**DESCRIPTION OF THE TASK:**
Filter the listing for lines containing "when".
:::::
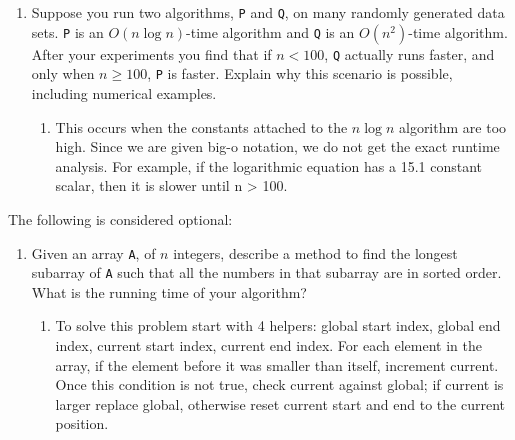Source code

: \documentclass[11pt]{article}
\begin{document}
\begin{enumerate}[leftmargin=*]
        \item Suppose you run two algorithms, \verb|P| and \verb|Q|, on many randomly generated data sets.  \verb|P| is an $O(n \log n)$-time algorithm and \verb|Q| is an $O(n^2)$-time algorithm.  After your experiments you find that if $n<100$, \verb|Q| actually runs faster, and only when $n\ge 100$, \verb|P| is faster.  Explain why this scenario is possible, including numerical examples.
        \begin{enumerate}
            \item This occurs when the constants attached to the $n \log n$ algorithm are too high. Since we are given big-o notation, we do not get the exact runtime analysis. For example, if the logarithmic equation has a 15.1 constant scalar, then it is slower until n > 100. 
        \end{enumerate}
    
    \end{enumerate}
    
    The following is considered optional:
    \begin{enumerate}
        
        \item Given an array \verb|A|, of $n$ integers, describe a method to find the longest subarray of \verb|A| such that all the numbers in that subarray are in sorted order.  What is the running time of your algorithm?
        \begin{enumerate}
            \item To solve this problem start with 4 helpers: global start index, global end index, current start index, current end index. For each element in the array, if the element before it was smaller than itself, increment current. Once this condition is not true, check current against global; if current is larger replace global, otherwise reset current start and end to the current position.
        \end{enumerate}
    
    \end{enumerate}
    
    \label{r:lastpage}
    
    
\end{document}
:::::
**TASK RESULT:**
        \item Suppose you run two algorithms, \verb|P| and \verb|Q|, on many randomly generated data sets.  \verb|P| is an $O(n \log n)$-time algorithm and \verb|Q| is an $O(n^2)$-time algorithm.  After your experiments you find that if $n<100$, \verb|Q| actually runs faster, and only when $n\ge 100$, \verb|P| is faster.  Explain why this scenario is possible, including numerical examples.
            \item This occurs when the constants attached to the $n \log n$ algorithm are too high. Since we are given big-o notation, we do not get the exact runtime analysis. For example, if the logarithmic equation has a 15.1 constant scalar, then it is slower until n > 100. 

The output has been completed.